# Inference to Run The Models
This is a inference to run the existing models in HuggingFace

In [None]:
!pip install torch transformers huggingface-hub

In [None]:
import torch
from transformers import AutoTokenizer, AutoModelForCausalLM
from huggingface_hub import login, HfApi

# Log in to Hugging Face
login(token="YOUR_HF_API_TOKEN")

model_name = "Unisyn-corp/nbfi-model-8b"

# Check if tokenizer exists; if not, load a base tokenizer and save it to the repo directory
try:
    tokenizer = AutoTokenizer.from_pretrained(
        model_name,
        use_auth_token=True
    )
except OSError:
    # Fallback to a base model's tokenizer (replace with actual base model)
    base_model = "meta-llama/Meta-Llama-7B"
    tokenizer = AutoTokenizer.from_pretrained(base_model)
    tokenizer.save_pretrained("./local_tokenizer")

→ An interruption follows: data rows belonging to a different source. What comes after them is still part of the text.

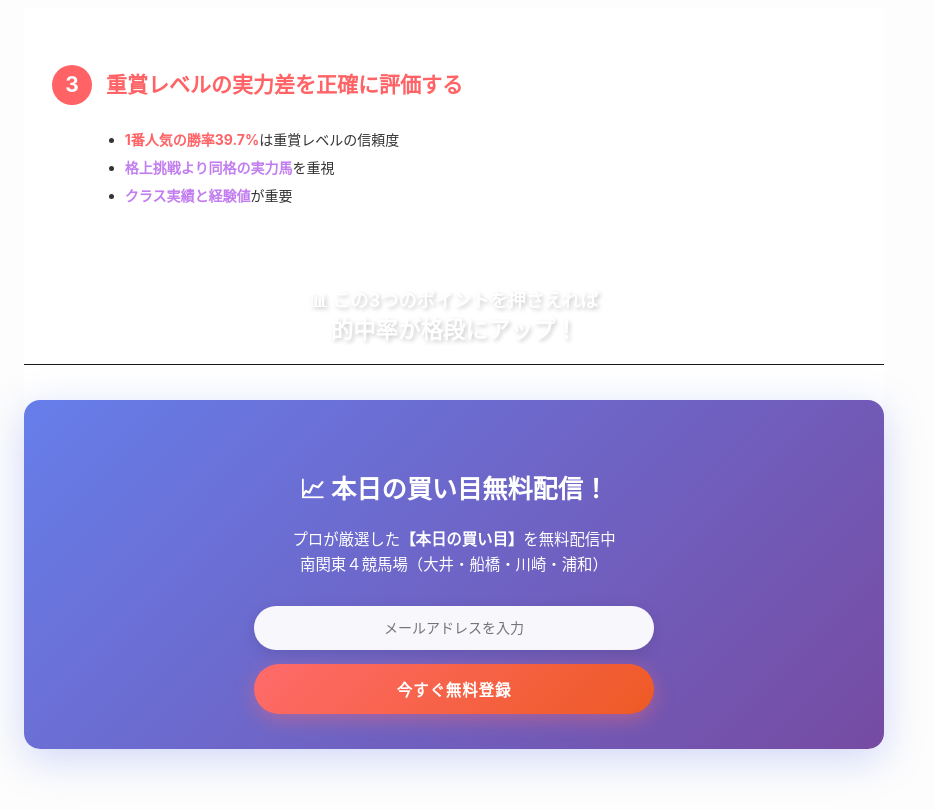 </div>

<div style="background: rgba(255, 255, 255, 0.95); padding: 2rem; border-radius: 15px;">

<h3 style="color: #ff6366; font-size: 1.5rem; margin-bottom: 1.5rem; display: flex; align-items: center;">
<span style="background: #ff6366; color: white; width: 40px; height: 40px; border-radius: 50%; display: inline-flex; align-items: center; justify-content: center; margin-right: 1rem; font-weight: bold;">3</span>
重賞レベルの実力差を正確に評価する
</h3>

<ul style="margin-left: 3.5rem; line-height: 2; color: #333;">
<li><strong style="color: #ff6366;">1番人気の勝率39.7%</strong>は重賞レベルの信頼度</li>
<li><strong style="color: #c27df0;">格上挑戦より同格の実力馬</strong>を重視</li>
<li><strong style="color: #c27df0;">クラス実績と経験値</strong>が重要</li>
</ul>

</div>

<div style="text-align: center; margin-top: 2.5rem;">
<p style="color: white; font-size: 1.3rem; font-weight: 700; text-shadow: 2px 2px 4px rgba(0,0,0,0.2);">
📊 この3つのポイントを押さえれば<br>
<span style="font-size: 1.6rem;">的中率が格段にアップ！</span>
</p>
</div>

</div>

---

<div style="background: linear-gradient(135deg, #667eea 0%, #764ba2 100%); color: white; padding: 2.5rem; border-radius: 16px; margin: 2.5rem 0; text-align: center; box-shadow: 0 10px 40px rgba(102, 126, 234, 0.3);">

<h3 style="font-size: 1.8rem; margin-bottom: 1.5rem; font-weight: 700;">📈 本日の買い目無料配信！</h3>

<p style="font-size: 1.1rem; margin-bottom: 2rem; line-height: 1.6; text-align: center;">プロが厳選した<strong>【本日の買い目】</strong>を無料配信中<br>南関東４競馬場（大井・船橋・川崎・浦和）</p>

<form action="https://a16.hm-f.jp/index.php" method="post" accept-charset="UTF-8" style="max-width: 400px; margin: 0 auto;">
<input type="hidden" name="charset" value="UTF-8" />
<input type="hidden" name="action" value="R3" />
<input type="hidden" name="a" value="742" />
<input type="hidden" name="f" value="36" />
<input type="hidden" name="g" value="16" />
<input type="hidden" name="fa_code" value="f3fc06d607f3277d0a2e64be633bee90" />

<div style="display: flex; flex-direction: column; gap: 1rem;">
<input type="email" name="mailaddr" placeholder="メールアドレスを入力" required style="padding: 1rem 1.2rem; border: none; border-radius: 50px; font-size: 1rem; text-align: center; background: rgba(255, 255, 255, 0.95); color: #333; box-shadow: 0 4px 15px rgba(0, 0, 0, 0.1);" />
<button type="submit" style="background: linear-gradient(135deg, #ff6b6b, #ee5a24); color: white; border: none; padding: 1rem 2rem; border-radius: 50px; font-weight: 700; font-size: 1.1rem; cursor: pointer; transition: all 0.3s ease; box-shadow: 0 6px 20px rgba(255, 107, 107, 0.4); text-transform: uppercase; letter-spacing: 1px;">今すぐ無料登録</button>
</div>
</form>
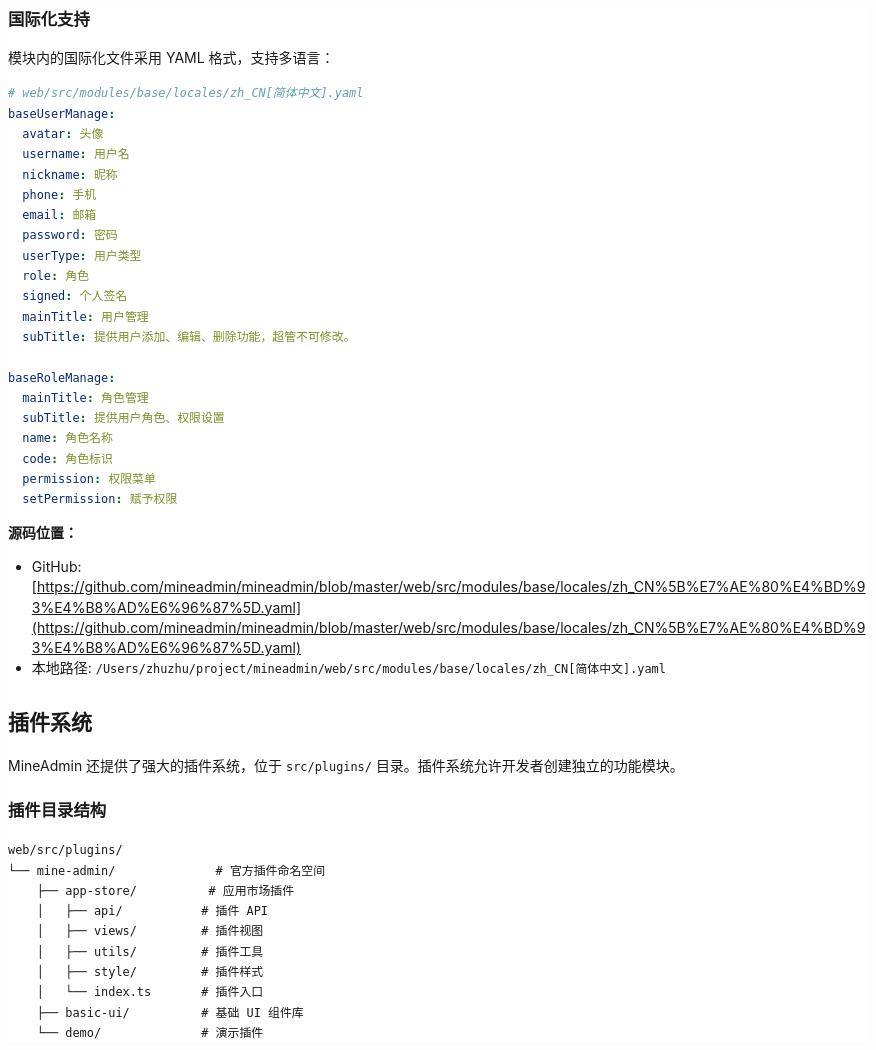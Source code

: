 ### 国际化支持

模块内的国际化文件采用 YAML 格式，支持多语言：

```yaml
# web/src/modules/base/locales/zh_CN[简体中文].yaml
baseUserManage:
  avatar: 头像
  username: 用户名
  nickname: 昵称
  phone: 手机
  email: 邮箱
  password: 密码
  userType: 用户类型
  role: 角色
  signed: 个人签名
  mainTitle: 用户管理
  subTitle: 提供用户添加、编辑、删除功能，超管不可修改。

baseRoleManage:
  mainTitle: 角色管理
  subTitle: 提供用户角色、权限设置
  name: 角色名称
  code: 角色标识
  permission: 权限菜单
  setPermission: 赋予权限
```

**源码位置：**
- GitHub: [https://github.com/mineadmin/mineadmin/blob/master/web/src/modules/base/locales/zh_CN%5B%E7%AE%80%E4%BD%93%E4%B8%AD%E6%96%87%5D.yaml](https://github.com/mineadmin/mineadmin/blob/master/web/src/modules/base/locales/zh_CN%5B%E7%AE%80%E4%BD%93%E4%B8%AD%E6%96%87%5D.yaml)
- 本地路径: `/Users/zhuzhu/project/mineadmin/web/src/modules/base/locales/zh_CN[简体中文].yaml`

## 插件系统

MineAdmin 还提供了强大的插件系统，位于 `src/plugins/` 目录。插件系统允许开发者创建独立的功能模块。

### 插件目录结构

```
web/src/plugins/
└── mine-admin/              # 官方插件命名空间
    ├── app-store/          # 应用市场插件
    │   ├── api/           # 插件 API
    │   ├── views/         # 插件视图
    │   ├── utils/         # 插件工具
    │   ├── style/         # 插件样式
    │   └── index.ts       # 插件入口
    ├── basic-ui/          # 基础 UI 组件库
    └── demo/              # 演示插件
```
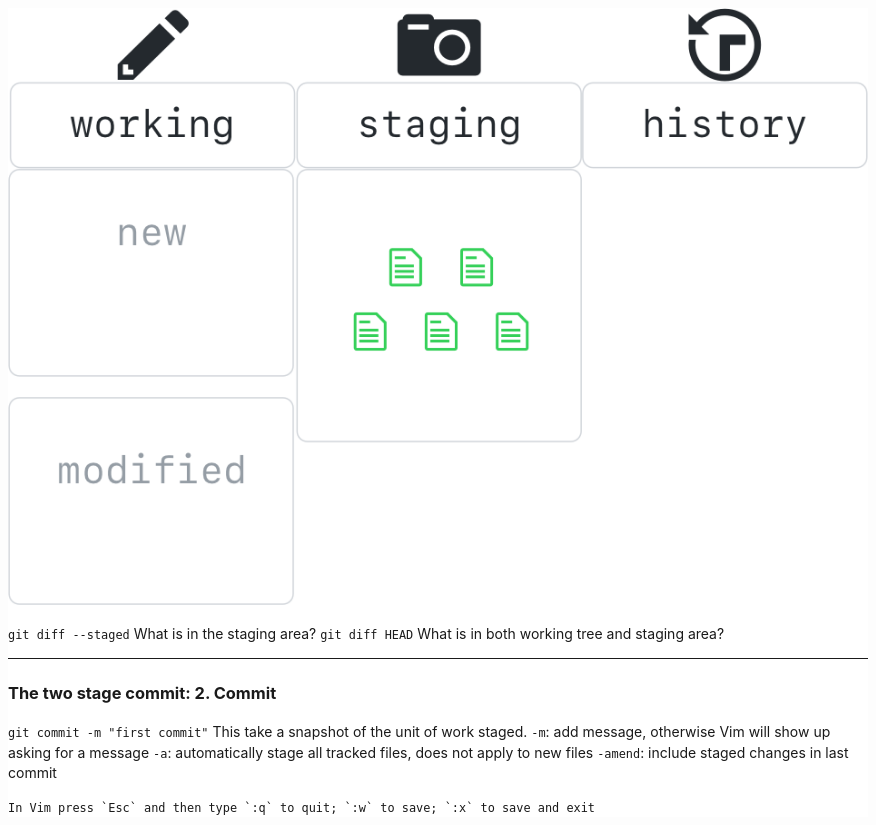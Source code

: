 ![w:400](two-stage-commit-c.png)

`git diff --staged` What is in the staging area?
`git diff HEAD` What is in both working tree and staging area?

---

### The two stage commit: 2. Commit

`git commit -m "first commit"` This take a snapshot of the unit of work staged.
`-m`: add message, otherwise Vim will show up asking for a message
`-a`: automatically stage all tracked files, does not apply to new files
`-amend`: include staged changes in last commit

    In Vim press `Esc` and then type `:q` to quit; `:w` to save; `:x` to save and exit
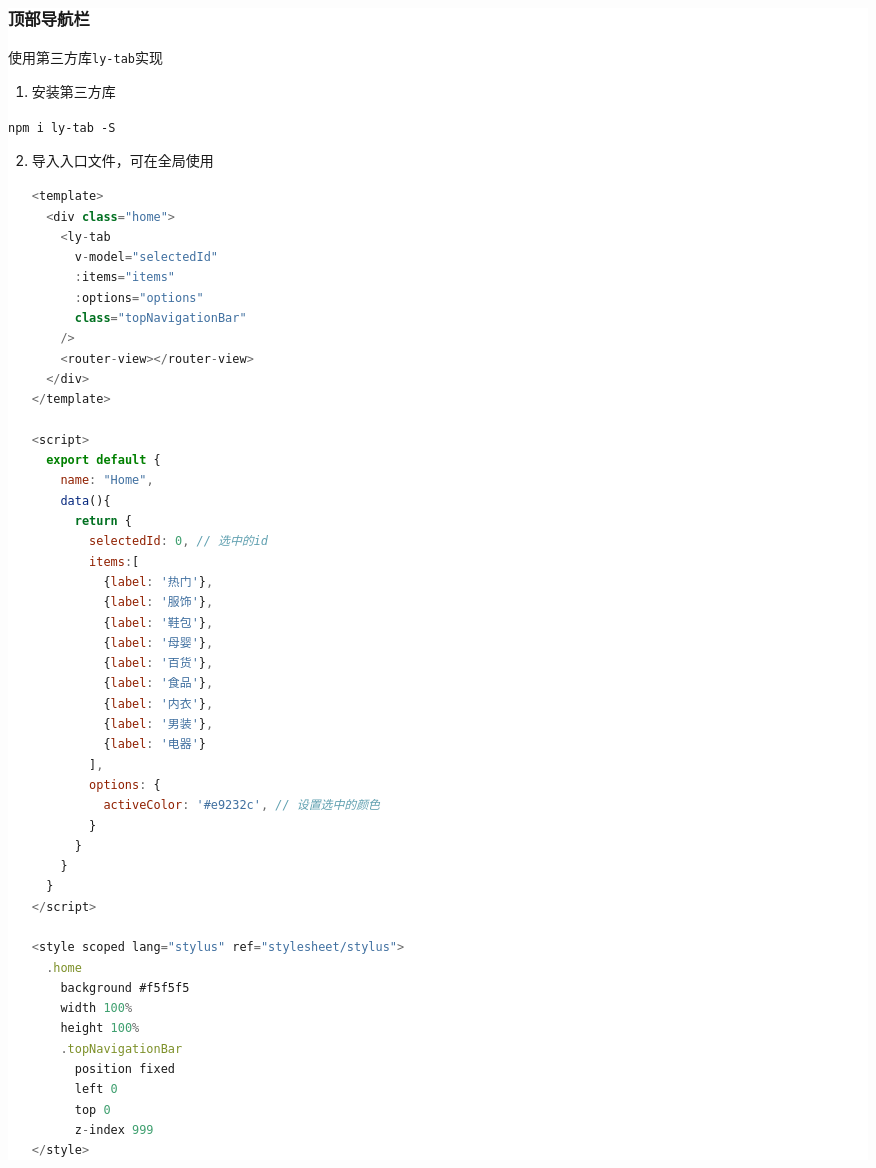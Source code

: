 ### 顶部导航栏

使用第三方库`ly-tab`实现

1. 安装第三方库

`npm i ly-tab -S`

2. 导入入口文件，可在全局使用

   ```javascript
   <template>
     <div class="home">
       <ly-tab
         v-model="selectedId"
         :items="items"
         :options="options"
         class="topNavigationBar"
       />
       <router-view></router-view>
     </div>
   </template>
   
   <script>
     export default {
       name: "Home",
       data(){
         return {
           selectedId: 0, // 选中的id
           items:[
             {label: '热门'},
             {label: '服饰'},
             {label: '鞋包'},
             {label: '母婴'},
             {label: '百货'},
             {label: '食品'},
             {label: '内衣'},
             {label: '男装'},
             {label: '电器'}
           ],
           options: {
             activeColor: '#e9232c', // 设置选中的颜色
           }
         }
       }
     }
   </script>
   
   <style scoped lang="stylus" ref="stylesheet/stylus">
     .home
       background #f5f5f5
       width 100%
       height 100%
       .topNavigationBar
         position fixed
         left 0
         top 0
         z-index 999
   </style>
   
   ```
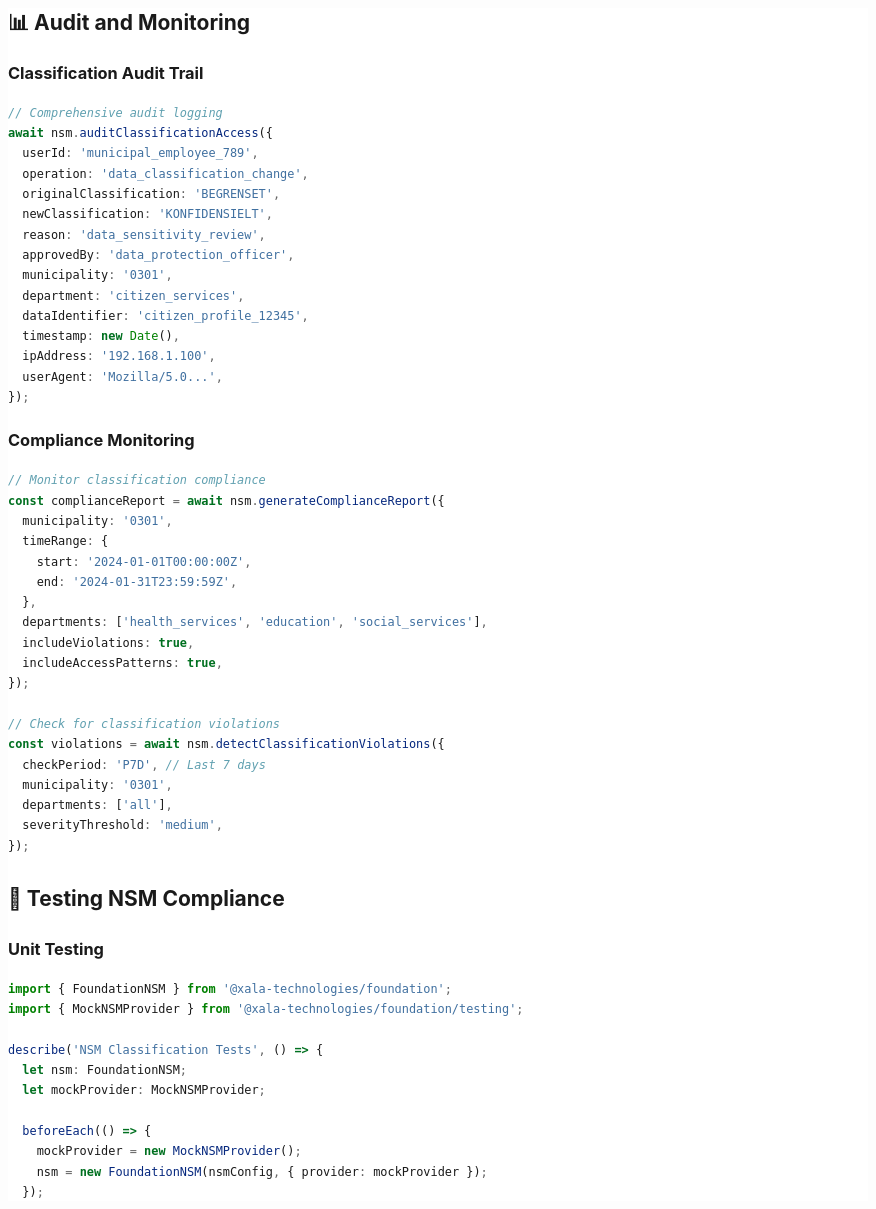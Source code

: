 ## 📊 Audit and Monitoring

### Classification Audit Trail

```typescript
// Comprehensive audit logging
await nsm.auditClassificationAccess({
  userId: 'municipal_employee_789',
  operation: 'data_classification_change',
  originalClassification: 'BEGRENSET',
  newClassification: 'KONFIDENSIELT',
  reason: 'data_sensitivity_review',
  approvedBy: 'data_protection_officer',
  municipality: '0301',
  department: 'citizen_services',
  dataIdentifier: 'citizen_profile_12345',
  timestamp: new Date(),
  ipAddress: '192.168.1.100',
  userAgent: 'Mozilla/5.0...',
});
```

### Compliance Monitoring

```typescript
// Monitor classification compliance
const complianceReport = await nsm.generateComplianceReport({
  municipality: '0301',
  timeRange: {
    start: '2024-01-01T00:00:00Z',
    end: '2024-01-31T23:59:59Z',
  },
  departments: ['health_services', 'education', 'social_services'],
  includeViolations: true,
  includeAccessPatterns: true,
});

// Check for classification violations
const violations = await nsm.detectClassificationViolations({
  checkPeriod: 'P7D', // Last 7 days
  municipality: '0301',
  departments: ['all'],
  severityThreshold: 'medium',
});
```

## 🧪 Testing NSM Compliance

### Unit Testing

```typescript
import { FoundationNSM } from '@xala-technologies/foundation';
import { MockNSMProvider } from '@xala-technologies/foundation/testing';

describe('NSM Classification Tests', () => {
  let nsm: FoundationNSM;
  let mockProvider: MockNSMProvider;

  beforeEach(() => {
    mockProvider = new MockNSMProvider();
    nsm = new FoundationNSM(nsmConfig, { provider: mockProvider });
  });

```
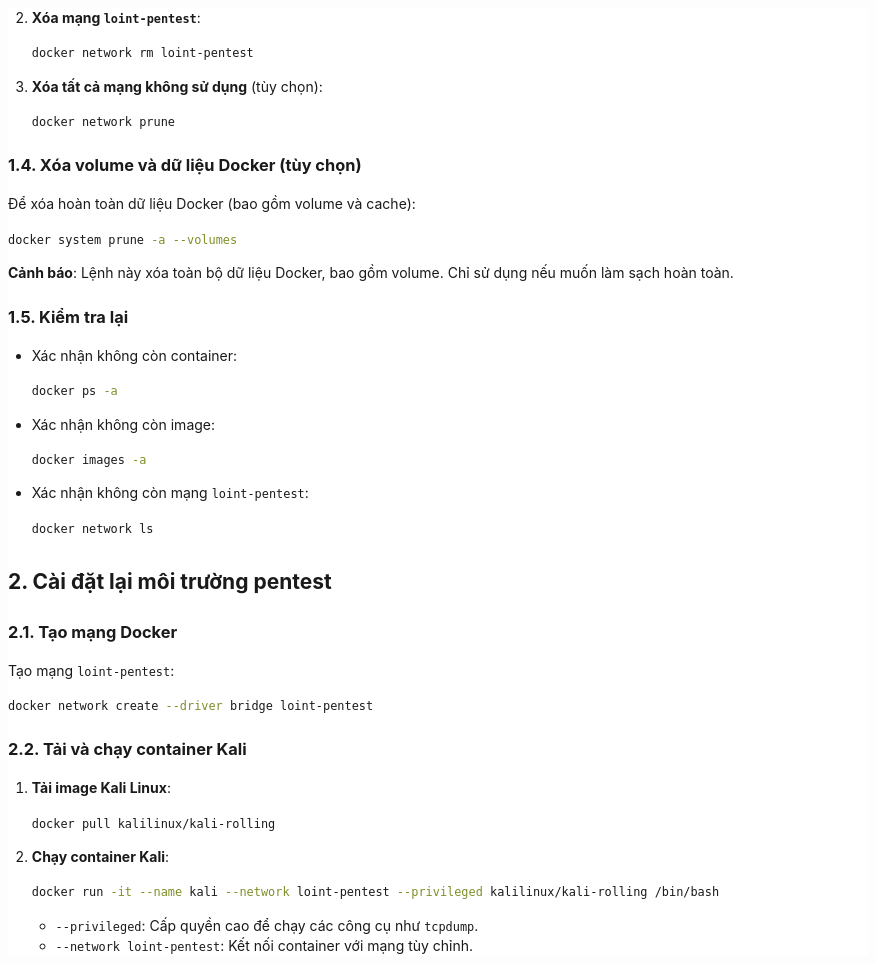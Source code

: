 2. **Xóa mạng `loint-pentest`**:
   ```bash
   docker network rm loint-pentest
   ```

3. **Xóa tất cả mạng không sử dụng** (tùy chọn):
   ```bash
   docker network prune
   ```

### 1.4. Xóa volume và dữ liệu Docker (tùy chọn)
Để xóa hoàn toàn dữ liệu Docker (bao gồm volume và cache):
```bash
docker system prune -a --volumes
```

**Cảnh báo**: Lệnh này xóa toàn bộ dữ liệu Docker, bao gồm volume. Chỉ sử dụng nếu muốn làm sạch hoàn toàn.

### 1.5. Kiểm tra lại
- Xác nhận không còn container:
  ```bash
  docker ps -a
  ```
- Xác nhận không còn image:
  ```bash
  docker images -a
  ```
- Xác nhận không còn mạng `loint-pentest`:
  ```bash
  docker network ls
  ```

## 2. Cài đặt lại môi trường pentest

### 2.1. Tạo mạng Docker
Tạo mạng `loint-pentest`:
```bash
docker network create --driver bridge loint-pentest
```

### 2.2. Tải và chạy container Kali
1. **Tải image Kali Linux**:
   ```bash
   docker pull kalilinux/kali-rolling
   ```

2. **Chạy container Kali**:
   ```bash
   docker run -it --name kali --network loint-pentest --privileged kalilinux/kali-rolling /bin/bash
   ```

   - `--privileged`: Cấp quyền cao để chạy các công cụ như `tcpdump`.
   - `--network loint-pentest`: Kết nối container với mạng tùy chỉnh.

    # (Optional) push the newly saved tokenizer to your repo
    # This requires your repo to be set up locally, or you can use the HfApi to upload_folder.
    api = HfApi()
    api.upload_folder(
        folder_path="./local_tokenizer",
        repo_id=model_name,
        token="YOUR_HF_API_TOKEN"
    )
    # Now retry loading from the repo
    tokenizer = AutoTokenizer.from_pretrained(
        model_name,
        use_auth_token=True
    )

# Adjust pad token if needed
if tokenizer.pad_token is None:
    tokenizer.pad_token = tokenizer.eos_token
    tokenizer.pad_token_id = tokenizer.eos_token_id

# Load model from private repo
model = AutoModelForCausalLM.from_pretrained(
    model_name,
    device_map="auto",
    torch_dtype=torch.bfloat16,
    use_auth_token=True
)

# Tokenize the prompt
prompt = "Explain how Non-Bank Financial Institutions manage risk."
inputs = tokenizer(prompt, return_tensors="pt").to(model.device)

# Generate text
outputs = model.generate(
    **inputs,
    max_new_tokens=200,
    do_sample=True,
    temperature=0.7,
    top_p=0.9
)

# Decode and print
print(tokenizer.decode(outputs[0], skip_special_tokens=True))